Here is the nub of the argument, how to manage a national formula with a degree of local flexibility. The government’s solution for academy chains is to allow funds to be moved between schools as necessary, but that approach doesn’t help either stand-alone academies or maintained schools.

With increasing pupil numbers and an under-funded 16-19 sector, the government has limited room for movement in the short-term, even if austerity really does come to an end as a policy objective. Perhaps we might see a return to the separation of funding into two separate funding streams with pay as one funding stream and other costs funded through a different funding stream more open to local flexibility to reflect local circumstances. This might imply a return to rigid national pay scales and limits of promoted posts to control the pay stream.

What is clear is that without more thinking, the present arrangements for school funding are likely to be unfair for many pupils across the country.

 

 

Insufficient funding creates cost pressures

Over the past week the DfE has been using statistics about school spending in the time period from 2002-03 to 2016-17 to try to rebut the challenges from the two head teacher associations about a decline in school funding. This culminated in headteachers walking to Downing Street last Friday.

At the end of August the DfE published a paper on trends in school spending during this period at https://www.gov.uk/government/publications/trends-in-school-spending-2002-to-2016 I confess that its publication had passed me by, but it was the Friday of bank holiday week when it first appeared.

The DfE acknowledge some issues with the times series, most notably the creation of a large number of academies in the secondary sector in 2011-12. Academies and maintained schools have different financial years, a complicating factor when compiling data of this type for all schools. The information also comes from two different sources.

However, the headline number was that total spending was 42% higher in 2016-17 compared with 2002-03. Spending on Non staff was 68% higher in 2016-17 than 2002-03. Staff spending was 33% higher.

Total spending per pupil has increased from £4,080 to £5,790 between 2002-03 and 2016-17 at 2016-17 price levels according to the DfE data.

Spending on Teaching Staff was 17% higher in 2016-17 than 2002- 03, whereas spending on Education Support Staff was 138% higher in 2016-17 than 2002-03. This partly reflect the large growth in this sector over the time period that included the introduction of non-contact time in the primary sector through the use of PPA time and the growth in support for pupils with SEN.

Part of the growth in Education Support Staff spending may be a reflection of the devolution of more and more back office functions to schools along with the decline in local authority support services, especially for academies.

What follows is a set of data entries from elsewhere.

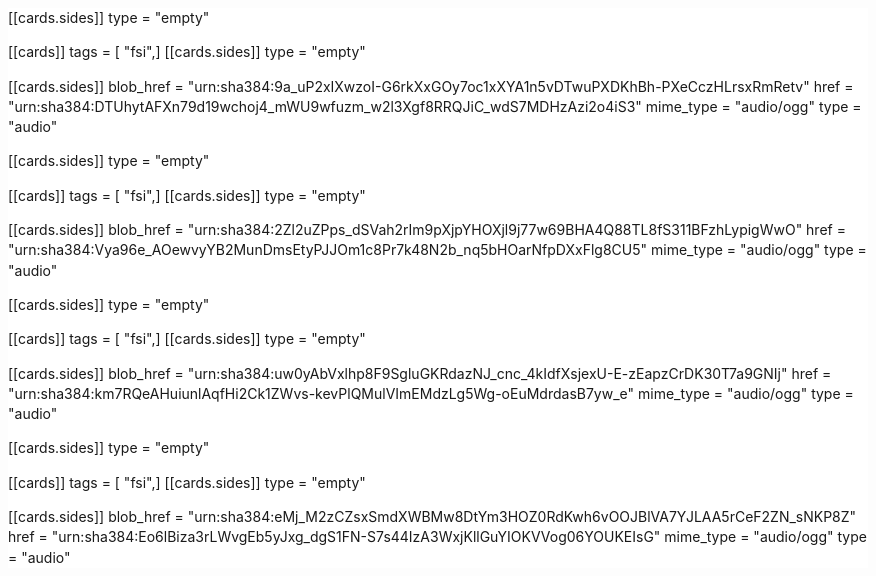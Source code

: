[[cards.sides]]
type = "empty"


[[cards]]
tags = [ "fsi",]
[[cards.sides]]
type = "empty"

[[cards.sides]]
blob_href = "urn:sha384:9a_uP2xIXwzoI-G6rkXxGOy7oc1xXYA1n5vDTwuPXDKhBh-PXeCczHLrsxRmRetv"
href = "urn:sha384:DTUhytAFXn79d19wchoj4_mWU9wfuzm_w2l3Xgf8RRQJiC_wdS7MDHzAzi2o4iS3"
mime_type = "audio/ogg"
type = "audio"

[[cards.sides]]
type = "empty"


[[cards]]
tags = [ "fsi",]
[[cards.sides]]
type = "empty"

[[cards.sides]]
blob_href = "urn:sha384:2Zl2uZPps_dSVah2rIm9pXjpYHOXjl9j77w69BHA4Q88TL8fS311BFzhLypigWwO"
href = "urn:sha384:Vya96e_AOewvyYB2MunDmsEtyPJJOm1c8Pr7k48N2b_nq5bHOarNfpDXxFlg8CU5"
mime_type = "audio/ogg"
type = "audio"

[[cards.sides]]
type = "empty"


[[cards]]
tags = [ "fsi",]
[[cards.sides]]
type = "empty"

[[cards.sides]]
blob_href = "urn:sha384:uw0yAbVxlhp8F9SgluGKRdazNJ_cnc_4kIdfXsjexU-E-zEapzCrDK30T7a9GNIj"
href = "urn:sha384:km7RQeAHuiunlAqfHi2Ck1ZWvs-kevPlQMulVImEMdzLg5Wg-oEuMdrdasB7yw_e"
mime_type = "audio/ogg"
type = "audio"

[[cards.sides]]
type = "empty"


[[cards]]
tags = [ "fsi",]
[[cards.sides]]
type = "empty"

[[cards.sides]]
blob_href = "urn:sha384:eMj_M2zCZsxSmdXWBMw8DtYm3HOZ0RdKwh6vOOJBlVA7YJLAA5rCeF2ZN_sNKP8Z"
href = "urn:sha384:Eo6lBiza3rLWvgEb5yJxg_dgS1FN-S7s44IzA3WxjKllGuYIOKVVog06YOUKEIsG"
mime_type = "audio/ogg"
type = "audio"
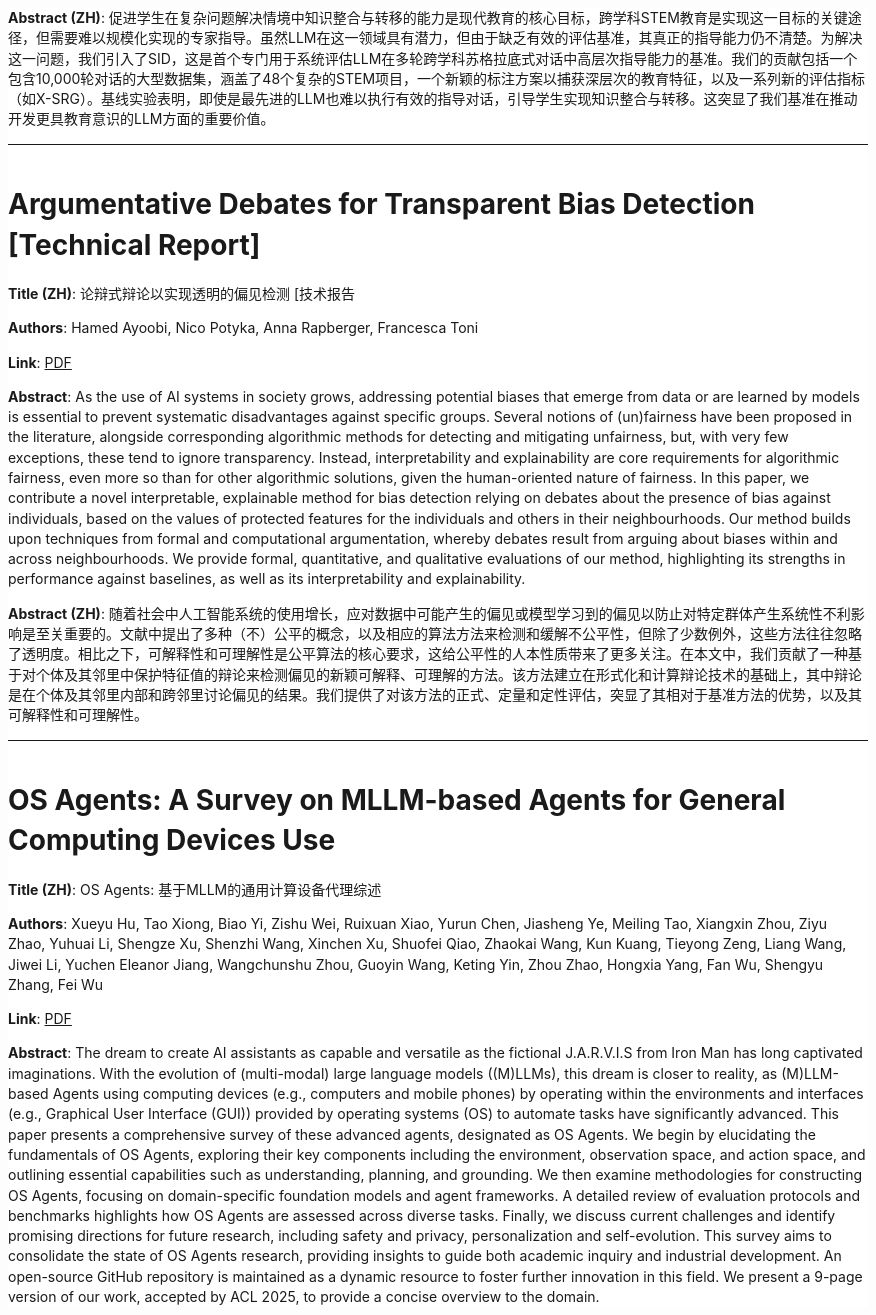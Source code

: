 **Abstract (ZH)**: 促进学生在复杂问题解决情境中知识整合与转移的能力是现代教育的核心目标，跨学科STEM教育是实现这一目标的关键途径，但需要难以规模化实现的专家指导。虽然LLM在这一领域具有潜力，但由于缺乏有效的评估基准，其真正的指导能力仍不清楚。为解决这一问题，我们引入了SID，这是首个专门用于系统评估LLM在多轮跨学科苏格拉底式对话中高层次指导能力的基准。我们的贡献包括一个包含10,000轮对话的大型数据集，涵盖了48个复杂的STEM项目，一个新颖的标注方案以捕获深层次的教育特征，以及一系列新的评估指标（如X-SRG）。基线实验表明，即使是最先进的LLM也难以执行有效的指导对话，引导学生实现知识整合与转移。这突显了我们基准在推动开发更具教育意识的LLM方面的重要价值。 

---
# Argumentative Debates for Transparent Bias Detection [Technical Report] 

**Title (ZH)**: 论辩式辩论以实现透明的偏见检测 [技术报告 

**Authors**: Hamed Ayoobi, Nico Potyka, Anna Rapberger, Francesca Toni  

**Link**: [PDF](https://arxiv.org/pdf/2508.04511)  

**Abstract**: As the use of AI systems in society grows, addressing potential biases that emerge from data or are learned by models is essential to prevent systematic disadvantages against specific groups. Several notions of (un)fairness have been proposed in the literature, alongside corresponding algorithmic methods for detecting and mitigating unfairness, but, with very few exceptions, these tend to ignore transparency. Instead, interpretability and explainability are core requirements for algorithmic fairness, even more so than for other algorithmic solutions, given the human-oriented nature of fairness. In this paper, we contribute a novel interpretable, explainable method for bias detection relying on debates about the presence of bias against individuals, based on the values of protected features for the individuals and others in their neighbourhoods. Our method builds upon techniques from formal and computational argumentation, whereby debates result from arguing about biases within and across neighbourhoods. We provide formal, quantitative, and qualitative evaluations of our method, highlighting its strengths in performance against baselines, as well as its interpretability and explainability. 

**Abstract (ZH)**: 随着社会中人工智能系统的使用增长，应对数据中可能产生的偏见或模型学习到的偏见以防止对特定群体产生系统性不利影响是至关重要的。文献中提出了多种（不）公平的概念，以及相应的算法方法来检测和缓解不公平性，但除了少数例外，这些方法往往忽略了透明度。相比之下，可解释性和可理解性是公平算法的核心要求，这给公平性的人本性质带来了更多关注。在本文中，我们贡献了一种基于对个体及其邻里中保护特征值的辩论来检测偏见的新颖可解释、可理解的方法。该方法建立在形式化和计算辩论技术的基础上，其中辩论是在个体及其邻里内部和跨邻里讨论偏见的结果。我们提供了对该方法的正式、定量和定性评估，突显了其相对于基准方法的优势，以及其可解释性和可理解性。 

---
# OS Agents: A Survey on MLLM-based Agents for General Computing Devices Use 

**Title (ZH)**: OS Agents: 基于MLLM的通用计算设备代理综述 

**Authors**: Xueyu Hu, Tao Xiong, Biao Yi, Zishu Wei, Ruixuan Xiao, Yurun Chen, Jiasheng Ye, Meiling Tao, Xiangxin Zhou, Ziyu Zhao, Yuhuai Li, Shengze Xu, Shenzhi Wang, Xinchen Xu, Shuofei Qiao, Zhaokai Wang, Kun Kuang, Tieyong Zeng, Liang Wang, Jiwei Li, Yuchen Eleanor Jiang, Wangchunshu Zhou, Guoyin Wang, Keting Yin, Zhou Zhao, Hongxia Yang, Fan Wu, Shengyu Zhang, Fei Wu  

**Link**: [PDF](https://arxiv.org/pdf/2508.04482)  

**Abstract**: The dream to create AI assistants as capable and versatile as the fictional J.A.R.V.I.S from Iron Man has long captivated imaginations. With the evolution of (multi-modal) large language models ((M)LLMs), this dream is closer to reality, as (M)LLM-based Agents using computing devices (e.g., computers and mobile phones) by operating within the environments and interfaces (e.g., Graphical User Interface (GUI)) provided by operating systems (OS) to automate tasks have significantly advanced. This paper presents a comprehensive survey of these advanced agents, designated as OS Agents. We begin by elucidating the fundamentals of OS Agents, exploring their key components including the environment, observation space, and action space, and outlining essential capabilities such as understanding, planning, and grounding. We then examine methodologies for constructing OS Agents, focusing on domain-specific foundation models and agent frameworks. A detailed review of evaluation protocols and benchmarks highlights how OS Agents are assessed across diverse tasks. Finally, we discuss current challenges and identify promising directions for future research, including safety and privacy, personalization and self-evolution. This survey aims to consolidate the state of OS Agents research, providing insights to guide both academic inquiry and industrial development. An open-source GitHub repository is maintained as a dynamic resource to foster further innovation in this field. We present a 9-page version of our work, accepted by ACL 2025, to provide a concise overview to the domain. 
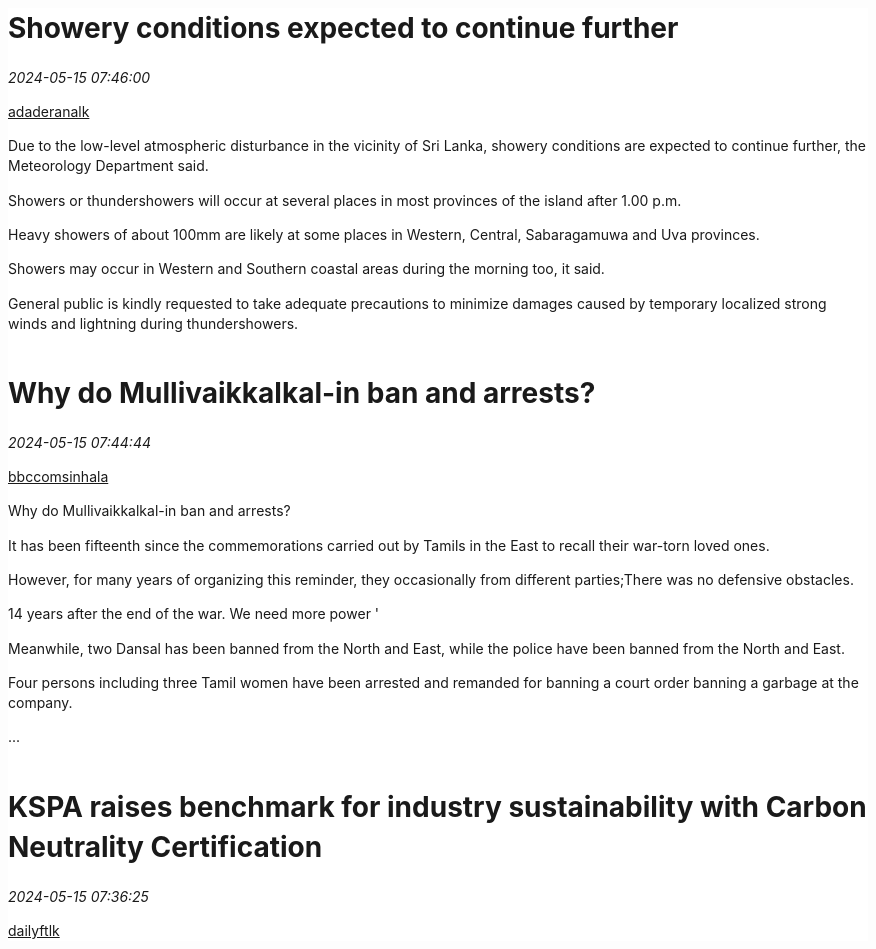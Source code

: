 

# Showery conditions expected to continue further

*2024-05-15 07:46:00*

[adaderanalk](https://www.adaderana.lk/news/99222/showery-conditions-expected-to-continue-further)

Due to the low-level atmospheric disturbance in the vicinity of Sri Lanka, showery conditions are expected to continue further, the Meteorology Department said.

Showers or thundershowers will occur at several places in most provinces of the island after 1.00 p.m.

Heavy showers of about 100mm are likely at some places in Western, Central, Sabaragamuwa and Uva provinces.

Showers may occur in Western and Southern coastal areas during the morning too, it said.

General public is kindly requested to take adequate precautions to minimize damages caused by temporary localized strong winds and lightning during thundershowers.



# Why do Mullivaikkalkal-in ban and arrests?

*2024-05-15 07:44:44*

[bbccomsinhala](https://www.bbc.com/sinhala/articles/c87z7d5g0d3o)

Why do Mullivaikkalkal-in ban and arrests?

It has been fifteenth since the commemorations carried out by Tamils in the East to recall their war-torn loved ones.

However, for many years of organizing this reminder, they occasionally from different parties;There was no defensive obstacles.

14 years after the end of the war. We need more power '

Meanwhile, two Dansal has been banned from the North and East, while the police have been banned from the North and East.

Four persons including three Tamil women have been arrested and remanded for banning a court order banning a garbage at the company.

...



# KSPA raises benchmark for industry sustainability with Carbon Neutrality Certification

*2024-05-15 07:36:25*

[dailyftlk](https://www.ft.lk/business/KSPA-raises-benchmark-for-industry-sustainability-with-Carbon-Neutrality-Certification/34-761830)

Whether or not the spending is always good value for money is for the National Audit office to decide. However much of those extra costs will have been absorbed in the extra spending on the back office was 105% higher in 2016-17 than 2002- 03, compared to a 42% increase in Total spending.

There is good news on both exam fees and energy costs. Both peaked at the end of the first decade and have bene reducing in cost since then. Even so, energy costs were some 75% higher in 2016-17 than at the start of the period.

Recent concerns over supply teacher costs are reflected in the fact that spending on agency supply teaching staff was 64% higher in 2016-17 than 2002-03, and no doubt explains why both main political parties have targeted this area of spending to work on reducing costs.

Missing is a breakdown of both recruitment costs across the sector and, a breakdown of leadership pay increases compared with the increase for classroom teachers. Now that might have been interesting to see last Friday. Also missing is a breakdown of transfer to either local authorities or MATs to show how central costs have changed over this period.